Computed tomography and endoscopic ultrasonography can also diagnose pancreas divisum, but their diagnostic accuracy is lower than that of ERCP and MRCP.

Minor papillary sphincterotomy

Treating recurrent pancreatitis due to pancreas divisum involves relieving the relative obstruction of the minor papilla by minor papillary sphincterotomy. This can be done surgically or endoscopically (Figure 1).

Surgery. No randomized, controlled study has yet assessed the efficacy of surgical sphincteroplasty for recurrent pancreatitis in patients with pancreas divisum. However, retrospective studies and one prospective study have been published.57,58

In the retrospective study with the largest number of patients, Warshaw et al57 reported their experience in 49 patients who had recurrent pancreatitis due to pancreas divisum.
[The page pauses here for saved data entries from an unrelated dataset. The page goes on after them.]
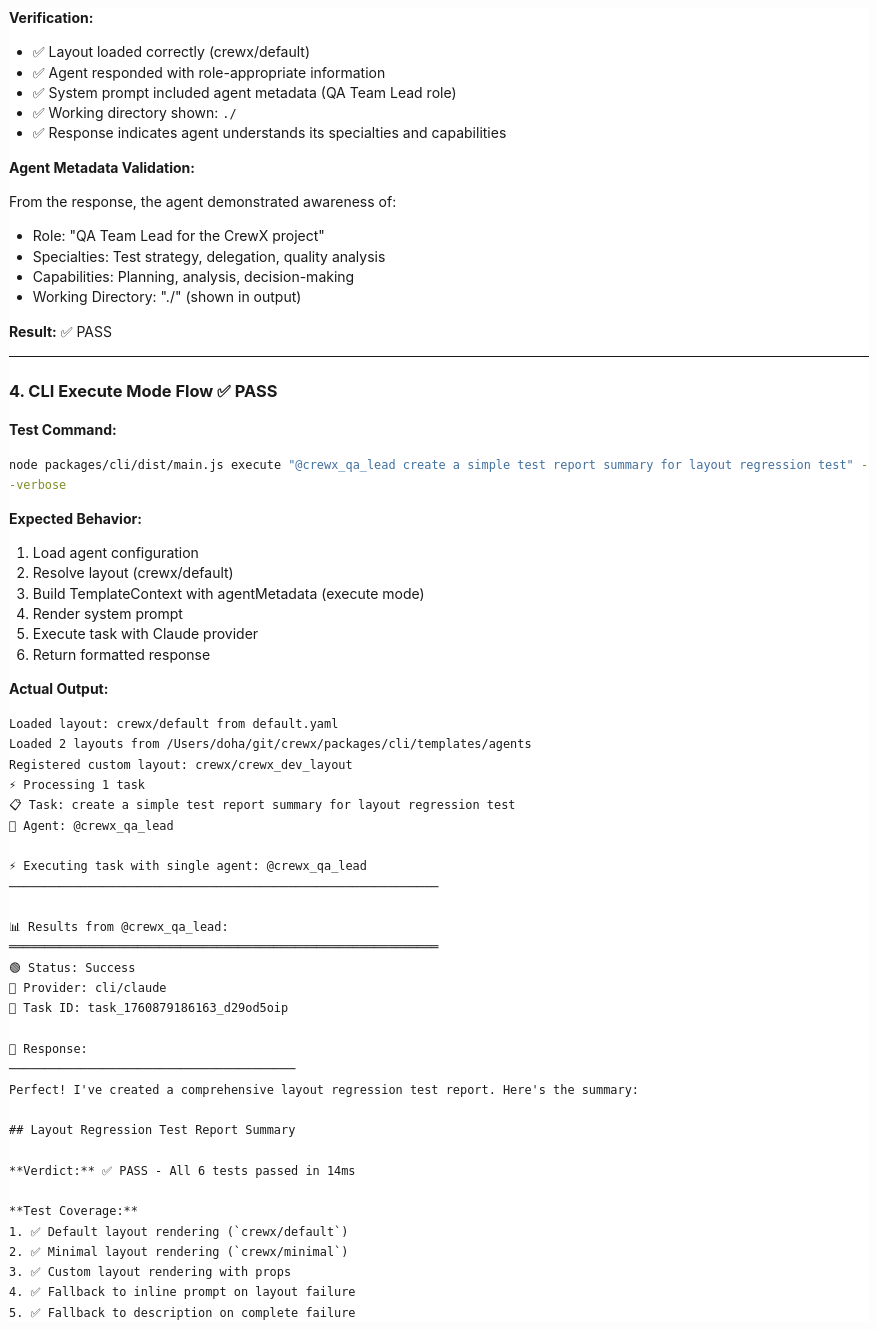 **Verification:**
- ✅ Layout loaded correctly (crewx/default)
- ✅ Agent responded with role-appropriate information
- ✅ System prompt included agent metadata (QA Team Lead role)
- ✅ Working directory shown: `./`
- ✅ Response indicates agent understands its specialties and capabilities

**Agent Metadata Validation:**

From the response, the agent demonstrated awareness of:
- Role: "QA Team Lead for the CrewX project"
- Specialties: Test strategy, delegation, quality analysis
- Capabilities: Planning, analysis, decision-making
- Working Directory: "./" (shown in output)

**Result:** ✅ PASS

---

### 4. CLI Execute Mode Flow ✅ PASS

**Test Command:**
```bash
node packages/cli/dist/main.js execute "@crewx_qa_lead create a simple test report summary for layout regression test" --verbose
```

**Expected Behavior:**
1. Load agent configuration
2. Resolve layout (crewx/default)
3. Build TemplateContext with agentMetadata (execute mode)
4. Render system prompt
5. Execute task with Claude provider
6. Return formatted response

**Actual Output:**
```
Loaded layout: crewx/default from default.yaml
Loaded 2 layouts from /Users/doha/git/crewx/packages/cli/templates/agents
Registered custom layout: crewx/crewx_dev_layout
⚡ Processing 1 task
📋 Task: create a simple test report summary for layout regression test
🤖 Agent: @crewx_qa_lead

⚡ Executing task with single agent: @crewx_qa_lead
────────────────────────────────────────────────────────────

📊 Results from @crewx_qa_lead:
════════════════════════════════════════════════════════════
🟢 Status: Success
🤖 Provider: cli/claude
📝 Task ID: task_1760879186163_d29od5oip

📄 Response:
────────────────────────────────────────
Perfect! I've created a comprehensive layout regression test report. Here's the summary:

## Layout Regression Test Report Summary

**Verdict:** ✅ PASS - All 6 tests passed in 14ms

**Test Coverage:**
1. ✅ Default layout rendering (`crewx/default`)
2. ✅ Minimal layout rendering (`crewx/minimal`)
3. ✅ Custom layout rendering with props
4. ✅ Fallback to inline prompt on layout failure
5. ✅ Fallback to description on complete failure
```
After surgical sphincteroplasty, the patients were followed for a mean of 53 months; 40 (82%) of the 49 patients had no further episodes of acute pancreatitis during this time.

Bradley and Stephan58 studied 37 patients with pancreas divisum and recurrent pancreatitis.58 After surgical sphincteroplasty, the patients were followed for a mean of 60 months; 31 of the 37 patients had no further attacks, a success rate of 84%.

Endoscopic therapy. As with surgical therapy trials, most trials of endoscopic therapy of recurrent pancreatitis in patients with pancreas divisum are small case series. In a retrospective study with one of the largest number of patients, Heyries et al59 reported their experience with 24 patients with pancreas divisum and recurrent pancreatitis. After undergoing endoscopic minor papillary sphincterotomy, all patients were followed for a mean of 39 months, during which 22 (92%) did not have further episodes of acute pancreatitis.

In the only randomized controlled trial available, 19 patients with recurrent pancreatitis and pancreas divisum underwent either no treatment or endoscopic minor papillary sphincterotomy.60 In the treatment group, 9 of 10 patients had no further episodes of acute pancreatitis during the 3 years of follow-up, while 6 of 9 patients who were randomized to no treatment had at least one episode.60

Although surgical and endoscopic minor papillary sphincterotomy are equally effective, endoscopic therapy is preferred since it is less invasive, is associated with less morbidity, and costs less. It is also more convenient for patients, since it is an outpatient procedure. Surgical treatment is usually reserved for those in whom endoscopic treatment has failed or is not technically possible.